** Opening SOURCE MATERIAL block **
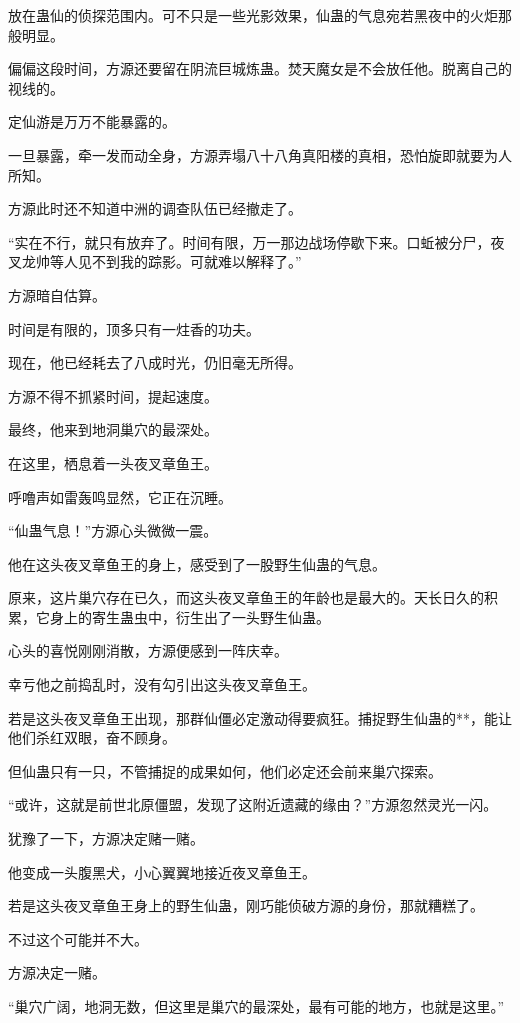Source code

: \begin{this_body}
放在蛊仙的侦探范围内。可不只是一些光影效果，仙蛊的气息宛若黑夜中的火炬那般明显。

偏偏这段时间，方源还要留在阴流巨城炼蛊。焚天魔女是不会放任他。脱离自己的视线的。

定仙游是万万不能暴露的。

一旦暴露，牵一发而动全身，方源弄塌八十八角真阳楼的真相，恐怕旋即就要为人所知。

方源此时还不知道中洲的调查队伍已经撤走了。

“实在不行，就只有放弃了。时间有限，万一那边战场停歇下来。口蚯被分尸，夜叉龙帅等人见不到我的踪影。可就难以解释了。”

方源暗自估算。

时间是有限的，顶多只有一炷香的功夫。

现在，他已经耗去了八成时光，仍旧毫无所得。

方源不得不抓紧时间，提起速度。

最终，他来到地洞巢穴的最深处。

在这里，栖息着一头夜叉章鱼王。

呼噜声如雷轰鸣显然，它正在沉睡。

“仙蛊气息！”方源心头微微一震。

他在这头夜叉章鱼王的身上，感受到了一股野生仙蛊的气息。

原来，这片巢穴存在已久，而这头夜叉章鱼王的年龄也是最大的。天长日久的积累，它身上的寄生蛊虫中，衍生出了一头野生仙蛊。

心头的喜悦刚刚消散，方源便感到一阵庆幸。

幸亏他之前捣乱时，没有勾引出这头夜叉章鱼王。

若是这头夜叉章鱼王出现，那群仙僵必定激动得要疯狂。捕捉野生仙蛊的**，能让他们杀红双眼，奋不顾身。

但仙蛊只有一只，不管捕捉的成果如何，他们必定还会前来巢穴探索。

“或许，这就是前世北原僵盟，发现了这附近遗藏的缘由？”方源忽然灵光一闪。

犹豫了一下，方源决定赌一赌。

他变成一头腹黑犬，小心翼翼地接近夜叉章鱼王。

若是这头夜叉章鱼王身上的野生仙蛊，刚巧能侦破方源的身份，那就糟糕了。

不过这个可能并不大。

方源决定一赌。

“巢穴广阔，地洞无数，但这里是巢穴的最深处，最有可能的地方，也就是这里。”


\end{this_body}
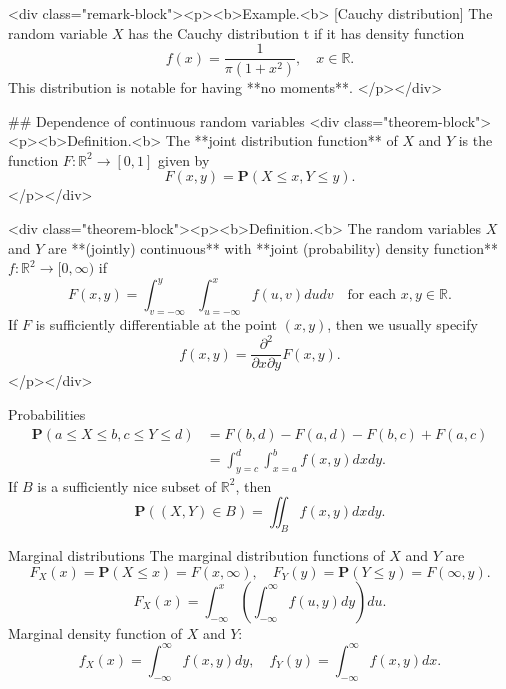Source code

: <div class="remark-block"><p><b>Example.<b> [Cauchy distribution] The random variable $X$ has the Cauchy distribution t if it has density 
function 
$$\begin{equation}
    f(x) = \frac{1}{\pi (1+x^2)}, \quad x \in \mathbb{R}.
\end{equation}$$
This distribution is notable for having **no moments**.
</p></div>

## Dependence of continuous random variables
<div class="theorem-block"><p><b>Definition.<b> 
The **joint distribution function** of $X$ and $Y$ is the function $F: \mathbb{R}^2 \to [0, 1]$ given by 
$$\begin{equation}
    F(x,y) = \mathbf{P}(X\leq x, Y \leq y).
\end{equation}$$
</p></div>

<div class="theorem-block"><p><b>Definition.<b> 
The random variables $X$ and $Y$ are **(jointly) continuous** with **joint (probability) density function** $f : \mathbb{R}^2 \to [0, \infty)$ if
$$\begin{equation}
    F(x, y)=\int_{v=-\infty}^{y} \int_{u=-\infty}^{x} f(u, v) d u d v \quad \text{for each } x, y\in\mathbb{R}. 
\end{equation}$$
If $F$ is sufficiently differentiable at the point $(x , y)$, then we usually specify 
$$\begin{equation}
    f(x, y)=\frac{\partial^{2}}{\partial x \partial y} F(x, y).
\end{equation}$$
</p></div>

\begin{newnotion}{Probabilities}
$$\begin{equation}
    \begin{aligned} 
        \mathbf{P}(a \leq X \leq b, c \leq Y \leq d) &=F(b, d)-F(a, d)-F(b, c)+F(a, c) \\ 
        &=\int_{y=c}^{d} \int_{x=a}^{b} f(x, y) d x d y. \end{aligned}
\end{equation}$$
If $B$ is a sufficiently nice subset of $\mathbb{R}^2$, then
$$\begin{equation}
    \mathbf{P} \left( (X, Y) \in B \right)=\iint_{B} f(x, y) d x d y.
\end{equation}$$
\end{newnotion}
\begin{newnotion}{Marginal distributions}
The marginal distribution functions of $X$ and $Y$ are
$$\begin{equation}
    F_{X}(x)=\mathbf{P}(X \leq x)=F(x, \infty), \quad F_{Y}(y)=\mathbf{P}(Y \leq y)=F(\infty, y). 
\end{equation}$$
$$\begin{equation}
    F_{X}(x)=\int_{-\infty}^{x}\left(\int_{-\infty}^{\infty} f(u, y) d y\right) d u.
\end{equation}$$
Marginal density function of $X$ and $Y$:
$$\begin{equation}
    f_{X}(x)=\int_{-\infty}^{\infty} f(x, y) d y, \quad f_{Y}(y)=\int_{-\infty}^{\infty} f(x, y) d x.
\end{equation}$$
\end{newnotion}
** Closing SOURCE MATERIAL block **
- EXERCISE DESCRIPTION: Each line of the data in which the string "mathbf" appears needs to be copied.

- COMPLETED EXERCISE:
    F(x,y) = \mathbf{P}(X\leq x, Y \leq y).
        \mathbf{P}(a \leq X \leq b, c \leq Y \leq d) &=F(b, d)-F(a, d)-F(b, c)+F(a, c) \\ 
    \mathbf{P} \left( (X, Y) \in B \right)=\iint_{B} f(x, y) d x d y.
    F_{X}(x)=\mathbf{P}(X \leq x)=F(x, \infty), \quad F_{Y}(y)=\mathbf{P}(Y \leq y)=F(\infty, y). 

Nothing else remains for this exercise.